** Records provided follows **

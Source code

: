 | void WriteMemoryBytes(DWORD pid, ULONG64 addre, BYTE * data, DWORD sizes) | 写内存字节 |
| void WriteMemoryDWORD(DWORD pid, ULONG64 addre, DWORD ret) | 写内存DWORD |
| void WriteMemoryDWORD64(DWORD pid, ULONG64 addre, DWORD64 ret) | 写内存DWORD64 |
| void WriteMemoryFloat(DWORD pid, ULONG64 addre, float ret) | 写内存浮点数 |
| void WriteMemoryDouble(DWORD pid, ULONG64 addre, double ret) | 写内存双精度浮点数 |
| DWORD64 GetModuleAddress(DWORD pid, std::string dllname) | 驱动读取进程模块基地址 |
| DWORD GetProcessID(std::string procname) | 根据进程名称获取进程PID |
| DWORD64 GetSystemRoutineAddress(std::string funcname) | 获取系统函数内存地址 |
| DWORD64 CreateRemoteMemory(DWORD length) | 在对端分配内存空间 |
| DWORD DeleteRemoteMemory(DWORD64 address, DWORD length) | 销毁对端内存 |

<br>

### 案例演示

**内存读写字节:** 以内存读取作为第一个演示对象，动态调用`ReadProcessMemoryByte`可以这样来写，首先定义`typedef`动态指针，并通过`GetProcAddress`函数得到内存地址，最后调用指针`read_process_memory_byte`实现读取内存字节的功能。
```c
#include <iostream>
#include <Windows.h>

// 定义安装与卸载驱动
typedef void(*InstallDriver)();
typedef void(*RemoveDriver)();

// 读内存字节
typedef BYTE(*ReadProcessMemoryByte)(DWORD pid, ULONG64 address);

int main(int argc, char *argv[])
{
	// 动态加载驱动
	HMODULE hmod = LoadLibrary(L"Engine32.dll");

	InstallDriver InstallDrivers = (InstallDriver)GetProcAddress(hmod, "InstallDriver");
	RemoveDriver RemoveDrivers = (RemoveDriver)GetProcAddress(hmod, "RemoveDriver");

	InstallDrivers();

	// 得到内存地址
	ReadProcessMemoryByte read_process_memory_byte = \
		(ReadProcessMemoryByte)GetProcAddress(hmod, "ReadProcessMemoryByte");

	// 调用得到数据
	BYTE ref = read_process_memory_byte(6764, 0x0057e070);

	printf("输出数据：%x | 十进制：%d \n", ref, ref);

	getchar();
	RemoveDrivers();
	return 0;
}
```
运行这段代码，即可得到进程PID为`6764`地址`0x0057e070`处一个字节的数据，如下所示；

** End of Records provided **

Work item → The lines to copy are those in the listing that contain "RemoveDrivers".

Task output →
	RemoveDriver RemoveDrivers = (RemoveDriver)GetProcAddress(hmod, "RemoveDriver");
	RemoveDrivers();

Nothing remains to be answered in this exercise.